Oddly accepted RegExps

# Isiah Meadows (8 years ago)

These three RegExps don't appear valid, even after reading the Annex B, but they do behave consistently in both Chrome and Firefox. They are listed here with equivalent regexps:

  • /[[]/ -> /\[\[\]/
  • /[]]/ -> /(?!)/ (i.e. nothing)
  • /a{,,/ -> /a\{,,+/

Is this a spec bug or an implementation bug in the parsing?

# Jeremy Darling (8 years ago)

The first and the last are def vaild and I've used the first as a partial plenty of times.

Basically [[] is the same as saying /[/ just a little bit longer, match a single character from the set [. /[[]/.exec('[]') -> '['

There is nothing special about /a{,,/ its just a normal match these characters in this order. /a{,,/.exec('a{,,') -> 'a{,,'

/[]]/ This one throws me, that should require the first ] to be escaped (]) to be useful. I can see it parse and accept but have no clue why or what it would do. It should throw an error.

# Bergi (8 years ago)

Jeremy Darling wrote:

/[]]/ This one throws me, that should require the first ] to be escaped (]) to be useful. I can see it parse and accept but have no clue why or what it would do. It should throw an error.

I can't see it accept anything. Afaics, it's equivalent to /[]]/ - which contains an empty class that never matches anything, which is followed by a literal "]".

Kind , Bergi

# Boris Zbarsky (8 years ago)

On 6/3/16 4:20 AM, Isiah Meadows wrote:

These three RegExps don't appear valid, even after reading the Annex B, but they do behave consistently in both Chrome and Firefox.

Note that Chrome and Firefox use the same regexp implementation, so them agreeing on how a regexp is handled means a lot less than if two independent implementations agreed.

# Andy Earnshaw (8 years ago)

IE has supported all of these for as long as I can remember. AFAIK, it's never been a requirement in browsers to escape [ inside a character class or ] outside e.g. /[[]/ ([ is inside) or /[]]/ (] is outside). If it's not the case in the spec (I haven't checked the spec grammar), it should probably be classed as a spec bug for compat reasons.

# Mike Samuel (8 years ago)

Older versions of IE did not support [^] as a way of saying any char as I discovered when writing minified passes so I'm surprised to hear that IE has consistently supported [].

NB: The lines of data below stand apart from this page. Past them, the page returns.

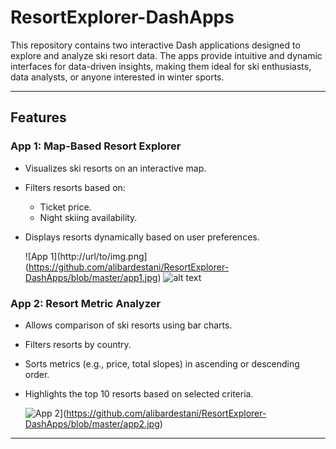 # ResortExplorer-DashApps

This repository contains two interactive Dash applications designed to explore and analyze ski resort data. The apps provide intuitive and dynamic interfaces for data-driven insights, making them ideal for ski enthusiasts, data analysts, or anyone interested in winter sports.

---

## Features

### **App 1: Map-Based Resort Explorer**
- Visualizes ski resorts on an interactive map.
- Filters resorts based on:
  - Ticket price.
  - Night skiing availability.
- Displays resorts dynamically based on user preferences.

  ![App 1](http://url/to/img.png](https://github.com/alibardestani/ResortExplorer-DashApps/blob/master/app1.jpg)
  ![alt text](https://github.com/alibardestani/ResortExplorer-DashApps/blob/master/images/app1.jpg)


### **App 2: Resort Metric Analyzer**
- Allows comparison of ski resorts using bar charts.
- Filters resorts by country.
- Sorts metrics (e.g., price, total slopes) in ascending or descending order.
- Highlights the top 10 resorts based on selected criteria.

  ![App 2](http://url/to/img.png)](https://github.com/alibardestani/ResortExplorer-DashApps/blob/master/app2.jpg)

---

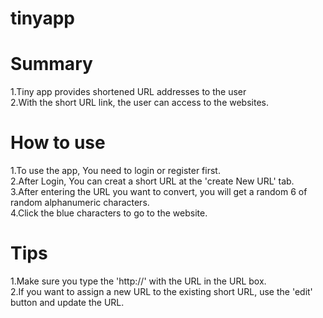 # tinyapp

# Summary

1.Tiny app provides shortened URL addresses to the user  
2.With the short URL link, the user can access to the websites.  


# How to use

1.To use the app, You need to login or register first.  
2.After Login, You can creat a short URL at the 'create New URL' tab.  
3.After entering the URL you want to convert, you will get a random 6 of random alphanumeric characters.  
4.Click the blue characters to go to the website.  


# Tips
1.Make sure you type the 'http://' with the URL in the URL box.  
2.If you want to assign a new URL to the existing short URL, use the 'edit' button and update the URL.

# Michael Saboff (8 years ago)

JavaScriptCore / Safari supports these three RegExp's. Like the other implementations, I don’t think the second matches anything.

# Claude Pache (8 years ago)

Le 3 juin 2016 à 10:20, Isiah Meadows <isiahmeadows at gmail.com> a écrit :

These three RegExps don't appear valid, even after reading the Annex B, but they do behave consistently in both Chrome and Firefox. They are listed here with equivalent regexps:

  • /[[]/ -> /\[\[\]/
  • /[]]/ -> /(?!)/ (i.e. nothing)
  • /a{,,/ -> /a\{,,+/

Is this a spec bug or an implementation bug in the parsing?

The first pattern is conform to the syntax and semantics given in the main part of the spec. The most relevant rule in the grammar of tc39.github.io/ecma262/#sec-regular-expressions-patterns is:

ClassAtomNoDash ::
    SourceCharacter  but not one of \ or ] or -

In particular an unescaped [ is an acceptable atom inside a character class.

The last two ones are well specified by main part modified with annex b. The second pattern starts with an empty class, which is a valid way to not match anything. And the most relevant rule in Annex B grammar in tc39.github.io/ecma262/#sec-regular-expressions-patterns is:

ExtendedPatternCharacter::
    SourceCharacter  but not one of  ^  $  .  *  +  ?  (  )  [  |

In particular, ] and { may appear unescaped outside character class (with the restriction that { is not at the start of a sequence that resemble a quantifier, which case is taken care by the InvalidBracedQuantifier production).

# Isiah Meadows (8 years ago)

Thanks! I wasn't able to glean that from the spec. It is admittedly confusing and not very obvious, but I was just curious.